A water expert from the University of Free State has blamed poor infrastructure maintenance for chronic water shortages in QwaQwa. Professor Andries Jordaan says although below average rainfalls have been experienced, he’s adamant that’s not the real cause of the problem.

The troubled Maluti-A-Phofung Municipality has been battling water shortages for over a decade. Residents recently embarked on violent protests, demanding constant water supply in QwaQwa, Harrismith and Kestell.

Professor Jordaan says the one major contributing factor is poor administration.
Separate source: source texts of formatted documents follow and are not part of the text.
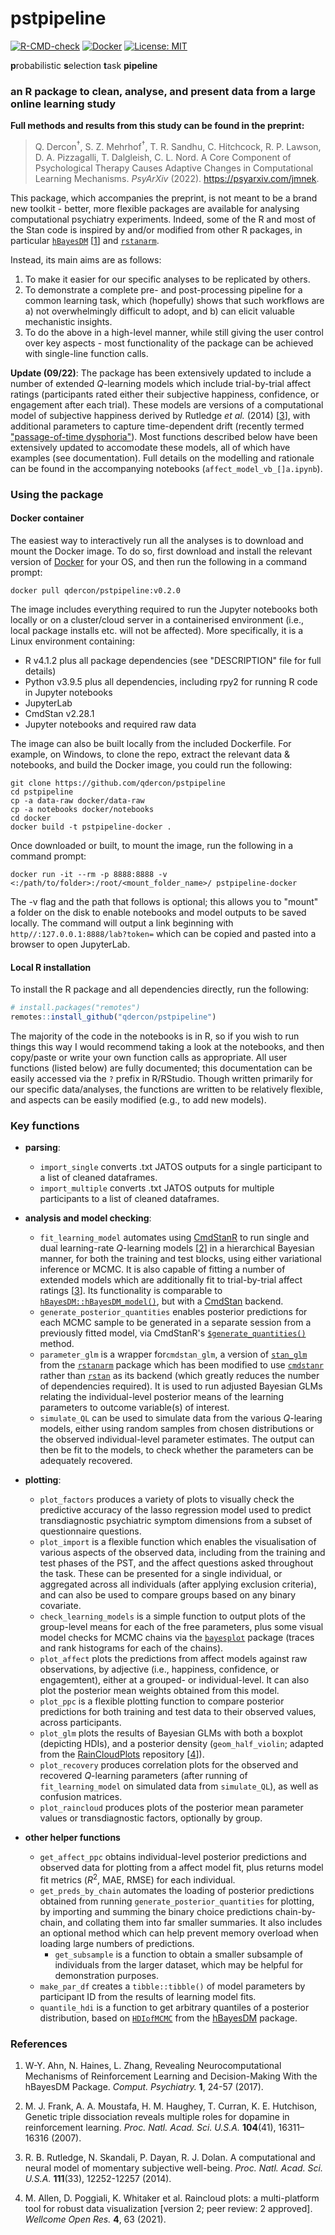 # pstpipeline

[![R-CMD-check](https://github.com/qdercon/pstpipeline/actions/workflows/main.yml/badge.svg)](https://github.com/qdercon/pstpipeline/actions/workflows/main.yml)
[![Docker](https://img.shields.io/badge/dockerhub-image-important.svg?logo=Docker)](https://hub.docker.com/repository/docker/qdercon/pstpipeline/general#)
[![License: MIT](https://img.shields.io/badge/License-MIT-yellow.svg)](https://github.com/qdercon/pstpipeline/blob/main/LICENSE)

**p**robabilistic **s**election **t**ask **pipeline**

### an R package to clean, analyse, and present data from a large online learning study

**Full methods and results from this study can be found in the preprint:**

> Q. Dercon<sup>†</sup>, S. Z. Mehrhof<sup>†</sup>, T. R. Sandhu, C. Hitchcock, R. P. Lawson, D. A. Pizzagalli, T. Dalgleish, C. L. Nord. A Core Component of Psychological Therapy Causes Adaptive Changes in Computational Learning Mechanisms. *PsyArXiv* (2022). https://psyarxiv.com/jmnek.

This package, which accompanies the preprint, is not meant to be a brand new toolkit - better, more flexible packages are available for analysing computational psychiatry experiments. Indeed, some of the R and most of the Stan code is inspired by and/or modified from other R packages, in particular [```hBayesDM```](https://github.com/CCS-Lab/hBayesDM) [[1](#References)] and [```rstanarm```](https://mc-stan.org/rstanarm/).

Instead, its main aims are as follows:

1.  To make it easier for our specific analyses to be replicated by others.
2.  To demonstrate a complete pre- and post-processing pipeline for a common learning task, which (hopefully) shows that such workflows are a) not overwhelmingly difficult to adopt, and b) can elicit valuable mechanistic insights.
3.  To do the above in a high-level manner, while still giving the user control over key aspects - most functionality of the package can be achieved with single-line function calls.

**Update (09/22)**: The package has been extensively updated to include a number of extended $Q$-learning models which include trial-by-trial affect ratings (participants rated either their subjective happiness, confidence, or engagement after each trial). These models are versions of a computational model of subjective happiness derived by Rutledge *et al.* (2014) [[3](#References)], with additional parameters to capture time-dependent drift (recently termed ["passage-of-time dysphoria"](https://psyarxiv.com/bwv58)). Most functions described below have been extensively updated to accomodate these models, all of which have examples (see documentation). Full details on the modelling and rationale can be found in the accompanying notebooks (```affect_model_vb_[]a.ipynb```).

### Using the package

#### Docker container

The easiest way to interactively run all the analyses is to download and mount the Docker image. To do so, first download and install the relevant version of [Docker](https://docs.docker.com/get-docker/) for your OS, and then run the following in a command prompt:

```
docker pull qdercon/pstpipeline:v0.2.0
```

The image includes everything required to run the Jupyter notebooks both locally or on a cluster/cloud server in a containerised environment (i.e., local package installs etc. will not be affected). More specifically, it is a Linux environment containing:

* R v4.1.2 plus all package dependencies (see "DESCRIPTION" file for full details)
* Python v3.9.5 plus all dependencies, including rpy2 for running R code in Jupyter notebooks
* JupyterLab
* CmdStan v2.28.1
* Jupyter notebooks and required raw data

The image can also be built locally from the included Dockerfile. For example, on Windows, to clone the repo, extract the relevant data & notebooks, and build the Docker image, you could run the following:

```
git clone https://github.com/qdercon/pstpipeline
cd pstpipeline
cp -a data-raw docker/data-raw
cp -a notebooks docker/notebooks
cd docker
docker build -t pstpipeline-docker .
```

Once downloaded or built, to mount the image, run the following in a command prompt:

```
docker run -it --rm -p 8888:8888 -v <:/path/to/folder>:/root/<mount_folder_name>/ pstpipeline-docker
```

The -v flag and the path that follows is optional; this allows you to "mount" a folder on the disk to enable notebooks and model outputs to be saved locally. The command will output a link beginning with ```http//:127.0.0.1:8888/lab?token=``` which can be copied and pasted into a browser to open JupyterLab.

#### Local R installation

To install the R package and all dependencies directly, run the following:

```R
# install.packages("remotes")
remotes::install_github("qdercon/pstpipeline")
```

The majority of the code in the notebooks is in R, so if you wish to run things this way I would recommend taking a look at the notebooks, and then copy/paste or write your own function calls as appropriate. All user functions (listed below) are fully documented; this documentation can be easily accessed via the ```?``` prefix in R/RStudio. Though written primarily for our specific data/analyses, the functions are written to be relatively flexible, and aspects can be easily modified (e.g., to add new models).


### Key functions

- **parsing**:
    - ```import_single``` converts .txt JATOS outputs for a single participant to a list of cleaned dataframes.
    - ```import_multiple``` converts .txt JATOS outputs for multiple participants to a list of cleaned dataframes.


- **analysis and model checking**:
    - ```fit_learning_model``` automates using [CmdStanR](https://mc-stan.org/cmdstanr/) to run single and dual learning-rate $Q$-learning models [[2](#References)] in a hierarchical Bayesian manner, for both the training and test blocks, using either variational inference or MCMC. It is also capable of fitting a number of extended models which are additionally fit to trial-by-trial affect ratings [[3](#References)]. Its functionality is comparable to [```hBayesDM::hBayesDM_model()```](https://github.com/CCS-Lab/hBayesDM/blob/develop/R/R/hBayesDM_model.R), but with a [CmdStan](https://github.com/stan-dev/cmdstan) backend.
    - ```generate_posterior_quantities``` enables posterior predictions for each MCMC sample to be generated in a separate session from a previously fitted model, via CmdStanR's [```$generate_quantities()```](https://mc-stan.org/cmdstanr/reference/model-method-generate-quantities.html) method.
    - ```parameter_glm``` is a wrapper for```cmdstan_glm```, a version of [```stan_glm```](https://mc-stan.org/rstanarm/reference/stan_glm.html) from the [```rstanarm```](https://github.com/stan-dev/rstanarm) package which has been modified to use [```cmdstanr```](https://mc-stan.org/cmdstanr/) rather than [```rstan```](https://cran.r-project.org/web/packages/rstan/index.html) as its backend (which greatly reduces the number of dependencies required). It is used to run adjusted Bayesian GLMs relating the individual-level posterior means of the learning parameters to outcome variable(s) of interest.
    - ```simulate_QL``` can be used to simulate data from the various $Q$-learing models, either using random samples from chosen distributions or the observed individual-level parameter estimates. The output can then be fit to the models, to check whether the parameters can be adequately recovered.


- **plotting**:
    - ```plot_factors``` produces a variety of plots to visually check the predictive accuracy of the lasso regression model used to predict transdiagnostic psychiatric symptom dimensions from a subset of questionnaire questions.
    - ```plot_import``` is a flexible function which enables the visualisation of various aspects of the observed data, including from the training and test phases of the PST, and the affect questions asked throughout the task. These can be presented for a single individual, or aggregated across all individuals (after applying exclusion criteria), and can also be used to compare groups based on any binary covariate.
    - ```check_learning_models``` is a simple function to output plots of the group-level means for each of the free parameters, plus some visual model checks for MCMC chains via the [```bayesplot```](https://mc-stan.org/bayesplot/) package (traces and rank histograms for each of the chains).
    - ```plot_affect``` plots the predictions from affect models against raw observations, by adjective (i.e., happiness, confidence, or engagemtent), either at a grouped- or individual-level. It can also plot the posterior mean weights obtained from this model. 
    - ```plot_ppc``` is a flexible plotting function to compare posterior predictions for both training and test data to their observed values, across participants.
    - ```plot_glm``` plots the results of Bayesian GLMs with both a boxplot (depicting HDIs), and a posterior density (```geom_half_violin```; adapted from the [RainCloudPlots](https://github.com/RainCloudPlots/RainCloudPlots) repository [[4](#References)]).
    - ```plot_recovery``` produces correlation plots for the observed and recovered $Q$-learning parameters (after running of ```fit_learning_model``` on simulated data from ```simulate_QL```), as well as confusion matrices.
    - ```plot_raincloud``` produces plots of the posterior mean parameter values or transdiagnostic factors, optionally by group.


- **other helper functions**
    - ```get_affect_ppc``` obtains individual-level posterior predictions and observed data for plotting from a affect model fit, plus returns model fit metrics ($R^2$, MAE, RMSE) for each individual. 
    - ```get_preds_by_chain``` automates the loading of posterior predictions obtained from running ```generate_posterior_quantities``` for plotting, by importing and summing the binary choice predictions chain-by-chain, and collating them into far smaller summaries. It also includes an optional method which can help prevent memory overload when loading large numbers of predictions.
        - ```get_subsample``` is a function to obtain a smaller subsample of individuals from the larger dataset, which may be helpful for demonstration purposes.
    - ```make_par_df``` creates a ```tibble::tibble()``` of model parameters by participant ID from the results of learning model fits.
    - ```quantile_hdi``` is a function to get arbitrary quantiles of a posterior distribution, based on [```HDIofMCMC```](https://github.com/CCS-Lab/hBayesDM/blob/develop/R/R/HDIofMCMC.R) from the [hBayesDM](https://github.com/CCS-Lab/hBayesDM) package.

### References

1.   W-Y. Ahn, N. Haines, L. Zhang, Revealing Neurocomputational Mechanisms of Reinforcement Learning and Decision-Making With the hBayesDM Package. *Comput. Psychiatry.* **1**, 24-57 (2017).

2.   M. J. Frank, A. A. Moustafa, H. M. Haughey, T. Curran, K. E. Hutchison, Genetic triple dissociation reveals multiple roles for dopamine in reinforcement learning. *Proc. Natl. Acad. Sci. U.S.A.* **104**(41), 16311–16316 (2007).

3.   R. B. Rutledge, N. Skandali, P. Dayan, R. J. Dolan. A computational and neural model of momentary subjective well-being. *Proc. Natl. Acad. Sci. U.S.A.* **111**(33), 12252-12257 (2014).

4.   M. Allen, D. Poggiali, K. Whitaker et al. Raincloud plots: a multi-platform tool for robust data visualization [version 2; peer review: 2 approved]. *Wellcome Open Res.* **4**, 63 (2021).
“So the problem now with the slightest dry period they experienced it as a drought. But in my opinion I think it’s a man-made drought. Because all the indications are that rainfall is slightly below average. It’s definitely not extreme drought. In defence, I must say there was no snow in the past three years and normally the Fika Patso will fill up with snow, but that’s the small contributing factor. I think the main thing is poor maintenance, poor planning, and poor administration. I don’t even think QwaQwa has an engineer who can manage water resources.”

South African Weather Forecaster Quinton Jacobs says a drought spell across the province was broken in April 2019.

“From meteorological point of view, the drought seems to have been broken pretty much in the entire Free State. If we look at the rainfall figures for places where we have data in the north eastern Free State and Drakensberg Mountains you can see there’s been good rains in February, March and April. So there was enough rain in 2019 to break the drought.”

Government says a permanent water solution in the area will cost more than R2 billion.

MEC for Cooperative Governance and Traditional Affairs (COGTA) Thembeni Nxangisa says a team of experts, which includes engineers and hydrologists, has been assembled to turn the situation around. Nxangisa insists that good rains are needed to bring normality.

“So what we are experiencing currently is hydrological drought, which is the proper explanation of it. You will see all the dam levels have gone low including your Katse Dam that is 37%. Your Mohale Dam, which is one of your biggest dam as well, is 20%. What I need to explain is that in QwaQwa we have three dams which is Metsi Matsho, Fika Patso and Sterkfontein. Sterkfontein does not receive water from the source, which is the Tugela mountains. They receive water through pumping it back from the Tugela River into Sterkfontein.”

Government has conceded that ageing and unmaintained infrastructure has worsened the situation. Some of the pipelines haven’t been maintained for more than 30 years.